**THE PROBLEM**:
Return, word for word, only the lines of the data below that lie between the line with "と任意の $\varepsilon > 0$ に対して" and the line with "まず脳波信号\(X = \left[ x_1, \cdots, x_N", those two lines included.
- Opening Delimiter -
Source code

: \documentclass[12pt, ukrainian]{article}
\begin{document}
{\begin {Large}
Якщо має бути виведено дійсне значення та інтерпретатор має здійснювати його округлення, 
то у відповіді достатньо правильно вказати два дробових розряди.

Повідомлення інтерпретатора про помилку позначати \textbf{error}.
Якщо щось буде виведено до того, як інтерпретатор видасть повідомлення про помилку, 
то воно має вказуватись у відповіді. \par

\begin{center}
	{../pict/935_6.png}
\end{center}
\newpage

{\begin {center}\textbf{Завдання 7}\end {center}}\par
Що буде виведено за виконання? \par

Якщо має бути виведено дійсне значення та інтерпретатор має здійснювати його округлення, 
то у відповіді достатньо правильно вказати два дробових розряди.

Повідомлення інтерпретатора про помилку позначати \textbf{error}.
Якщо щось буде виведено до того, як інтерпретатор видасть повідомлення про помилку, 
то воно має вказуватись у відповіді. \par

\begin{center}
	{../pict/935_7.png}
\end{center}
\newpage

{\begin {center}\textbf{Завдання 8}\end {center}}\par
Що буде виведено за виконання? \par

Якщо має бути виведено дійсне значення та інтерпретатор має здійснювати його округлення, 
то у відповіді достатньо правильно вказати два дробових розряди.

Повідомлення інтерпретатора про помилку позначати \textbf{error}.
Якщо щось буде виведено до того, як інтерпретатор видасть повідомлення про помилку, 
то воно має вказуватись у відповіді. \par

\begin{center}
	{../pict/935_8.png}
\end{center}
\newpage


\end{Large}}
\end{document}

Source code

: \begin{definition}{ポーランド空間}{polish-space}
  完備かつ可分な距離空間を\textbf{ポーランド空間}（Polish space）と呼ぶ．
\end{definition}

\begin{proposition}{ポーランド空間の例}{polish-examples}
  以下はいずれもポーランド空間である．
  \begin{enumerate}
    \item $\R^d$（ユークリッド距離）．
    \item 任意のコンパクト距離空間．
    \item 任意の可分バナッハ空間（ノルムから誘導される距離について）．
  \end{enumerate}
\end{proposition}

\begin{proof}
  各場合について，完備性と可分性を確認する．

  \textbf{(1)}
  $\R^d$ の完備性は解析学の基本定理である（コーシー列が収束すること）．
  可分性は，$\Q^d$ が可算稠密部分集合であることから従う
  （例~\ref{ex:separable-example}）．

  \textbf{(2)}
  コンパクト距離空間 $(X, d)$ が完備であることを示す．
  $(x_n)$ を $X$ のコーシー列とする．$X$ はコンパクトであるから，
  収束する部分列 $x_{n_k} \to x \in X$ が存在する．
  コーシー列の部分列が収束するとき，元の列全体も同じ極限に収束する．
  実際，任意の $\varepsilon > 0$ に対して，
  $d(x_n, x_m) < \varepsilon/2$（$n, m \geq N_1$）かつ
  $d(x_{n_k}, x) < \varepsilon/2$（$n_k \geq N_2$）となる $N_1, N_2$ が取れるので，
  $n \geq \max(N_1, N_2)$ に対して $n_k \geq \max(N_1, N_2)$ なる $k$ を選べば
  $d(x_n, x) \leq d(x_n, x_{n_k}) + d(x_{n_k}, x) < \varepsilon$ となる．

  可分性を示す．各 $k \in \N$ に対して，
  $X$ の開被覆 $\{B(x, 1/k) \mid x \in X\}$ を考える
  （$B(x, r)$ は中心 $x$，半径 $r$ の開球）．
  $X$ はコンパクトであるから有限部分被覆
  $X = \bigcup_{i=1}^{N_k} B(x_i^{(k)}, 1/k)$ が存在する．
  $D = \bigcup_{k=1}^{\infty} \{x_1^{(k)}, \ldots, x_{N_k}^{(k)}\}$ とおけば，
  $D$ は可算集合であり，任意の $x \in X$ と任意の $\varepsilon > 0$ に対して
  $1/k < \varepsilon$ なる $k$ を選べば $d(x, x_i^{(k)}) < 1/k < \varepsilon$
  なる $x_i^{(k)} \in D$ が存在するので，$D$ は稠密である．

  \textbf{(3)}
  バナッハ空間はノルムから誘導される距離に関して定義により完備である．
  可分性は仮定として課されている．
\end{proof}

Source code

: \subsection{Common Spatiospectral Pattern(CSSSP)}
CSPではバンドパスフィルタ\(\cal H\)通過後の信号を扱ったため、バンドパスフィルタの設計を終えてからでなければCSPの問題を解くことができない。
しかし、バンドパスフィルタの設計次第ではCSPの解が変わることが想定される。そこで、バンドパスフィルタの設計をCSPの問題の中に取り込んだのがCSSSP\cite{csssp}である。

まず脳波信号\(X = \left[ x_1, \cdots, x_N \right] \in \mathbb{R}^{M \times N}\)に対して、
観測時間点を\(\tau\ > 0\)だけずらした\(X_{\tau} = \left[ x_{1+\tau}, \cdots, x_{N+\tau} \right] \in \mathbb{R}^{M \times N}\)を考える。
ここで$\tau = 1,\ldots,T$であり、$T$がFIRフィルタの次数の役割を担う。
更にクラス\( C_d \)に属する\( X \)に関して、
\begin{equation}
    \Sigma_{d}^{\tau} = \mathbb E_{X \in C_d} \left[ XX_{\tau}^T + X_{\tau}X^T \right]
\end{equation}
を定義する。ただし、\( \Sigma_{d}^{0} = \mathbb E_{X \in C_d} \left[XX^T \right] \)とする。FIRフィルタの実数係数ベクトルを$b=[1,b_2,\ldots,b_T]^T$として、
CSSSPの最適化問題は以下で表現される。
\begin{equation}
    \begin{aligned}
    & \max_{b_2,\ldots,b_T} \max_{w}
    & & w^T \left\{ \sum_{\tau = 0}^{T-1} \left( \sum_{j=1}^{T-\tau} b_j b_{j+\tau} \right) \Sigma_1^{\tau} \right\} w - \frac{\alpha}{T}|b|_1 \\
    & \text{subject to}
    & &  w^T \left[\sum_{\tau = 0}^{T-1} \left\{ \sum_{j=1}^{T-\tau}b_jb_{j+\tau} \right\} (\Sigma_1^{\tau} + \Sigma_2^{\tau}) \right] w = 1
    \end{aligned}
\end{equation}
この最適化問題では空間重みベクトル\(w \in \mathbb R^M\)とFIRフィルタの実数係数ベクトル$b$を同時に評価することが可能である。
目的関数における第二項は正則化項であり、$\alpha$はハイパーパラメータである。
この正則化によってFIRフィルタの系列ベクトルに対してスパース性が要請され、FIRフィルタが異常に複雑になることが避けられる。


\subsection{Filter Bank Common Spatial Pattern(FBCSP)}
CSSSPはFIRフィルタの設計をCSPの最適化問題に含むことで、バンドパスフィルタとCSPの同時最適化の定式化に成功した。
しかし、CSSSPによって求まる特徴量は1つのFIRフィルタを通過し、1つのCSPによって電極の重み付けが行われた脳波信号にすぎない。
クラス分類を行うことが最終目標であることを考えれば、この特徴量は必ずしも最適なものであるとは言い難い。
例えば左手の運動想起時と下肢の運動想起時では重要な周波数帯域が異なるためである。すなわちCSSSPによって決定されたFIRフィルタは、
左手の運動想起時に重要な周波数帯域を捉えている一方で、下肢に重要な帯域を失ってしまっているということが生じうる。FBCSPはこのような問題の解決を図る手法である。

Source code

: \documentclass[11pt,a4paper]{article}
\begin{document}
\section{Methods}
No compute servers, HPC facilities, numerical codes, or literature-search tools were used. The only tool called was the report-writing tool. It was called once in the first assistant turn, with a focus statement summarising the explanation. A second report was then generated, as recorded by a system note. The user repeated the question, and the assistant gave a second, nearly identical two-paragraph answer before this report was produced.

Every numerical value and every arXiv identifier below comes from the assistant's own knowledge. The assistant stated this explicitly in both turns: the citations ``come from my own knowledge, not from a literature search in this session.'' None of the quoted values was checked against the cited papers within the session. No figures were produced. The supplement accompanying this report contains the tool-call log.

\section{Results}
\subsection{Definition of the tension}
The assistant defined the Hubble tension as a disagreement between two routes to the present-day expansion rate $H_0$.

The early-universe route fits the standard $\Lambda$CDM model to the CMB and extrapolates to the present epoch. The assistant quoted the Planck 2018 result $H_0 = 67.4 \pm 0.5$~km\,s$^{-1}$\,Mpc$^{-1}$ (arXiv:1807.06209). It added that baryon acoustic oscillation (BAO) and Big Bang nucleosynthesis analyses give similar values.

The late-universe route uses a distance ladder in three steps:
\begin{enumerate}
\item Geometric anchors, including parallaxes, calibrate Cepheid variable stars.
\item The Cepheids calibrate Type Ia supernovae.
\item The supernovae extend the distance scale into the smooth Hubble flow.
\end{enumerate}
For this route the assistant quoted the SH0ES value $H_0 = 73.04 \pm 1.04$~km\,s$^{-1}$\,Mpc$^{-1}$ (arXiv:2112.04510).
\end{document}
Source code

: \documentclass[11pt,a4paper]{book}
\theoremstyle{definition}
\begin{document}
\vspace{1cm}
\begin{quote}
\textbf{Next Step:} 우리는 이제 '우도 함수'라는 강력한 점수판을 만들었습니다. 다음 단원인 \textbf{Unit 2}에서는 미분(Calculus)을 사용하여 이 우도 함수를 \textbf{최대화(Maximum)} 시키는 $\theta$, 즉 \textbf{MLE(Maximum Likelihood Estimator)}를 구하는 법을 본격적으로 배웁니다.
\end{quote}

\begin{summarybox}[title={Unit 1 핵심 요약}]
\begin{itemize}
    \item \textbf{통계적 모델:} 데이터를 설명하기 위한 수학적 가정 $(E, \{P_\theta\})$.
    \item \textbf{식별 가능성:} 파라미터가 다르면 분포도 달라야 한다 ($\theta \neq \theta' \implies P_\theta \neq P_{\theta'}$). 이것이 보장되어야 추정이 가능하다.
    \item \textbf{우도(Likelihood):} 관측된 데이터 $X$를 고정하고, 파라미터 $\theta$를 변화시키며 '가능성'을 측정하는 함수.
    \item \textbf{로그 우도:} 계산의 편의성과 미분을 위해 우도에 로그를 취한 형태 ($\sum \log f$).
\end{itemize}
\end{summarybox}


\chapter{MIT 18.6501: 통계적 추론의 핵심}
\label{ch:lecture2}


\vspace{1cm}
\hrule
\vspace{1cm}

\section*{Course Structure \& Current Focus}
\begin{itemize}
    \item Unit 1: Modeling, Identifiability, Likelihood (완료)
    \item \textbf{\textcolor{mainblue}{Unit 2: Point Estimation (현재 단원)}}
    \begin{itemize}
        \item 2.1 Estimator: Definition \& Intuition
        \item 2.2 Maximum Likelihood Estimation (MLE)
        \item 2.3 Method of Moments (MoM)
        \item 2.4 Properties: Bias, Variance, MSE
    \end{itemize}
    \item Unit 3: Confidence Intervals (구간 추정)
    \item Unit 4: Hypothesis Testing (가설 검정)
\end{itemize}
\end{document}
- Closing Delimiter -
**TASK ANSWER**:
  $D$ は可算集合であり，任意の $x \in X$ と任意の $\varepsilon > 0$ に対して
  $1/k < \varepsilon$ なる $k$ を選べば $d(x, x_i^{(k)}) < 1/k < \varepsilon$
  なる $x_i^{(k)} \in D$ が存在するので，$D$ は稠密である．

  \textbf{(3)}
  バナッハ空間はノルムから誘導される距離に関して定義により完備である．
  可分性は仮定として課されている．
\end{proof}

Source code

: \subsection{Common Spatiospectral Pattern(CSSSP)}
CSPではバンドパスフィルタ\(\cal H\)通過後の信号を扱ったため、バンドパスフィルタの設計を終えてからでなければCSPの問題を解くことができない。
しかし、バンドパスフィルタの設計次第ではCSPの解が変わることが想定される。そこで、バンドパスフィルタの設計をCSPの問題の中に取り込んだのがCSSSP\cite{csssp}である。

まず脳波信号\(X = \left[ x_1, \cdots, x_N \right] \in \mathbb{R}^{M \times N}\)に対して、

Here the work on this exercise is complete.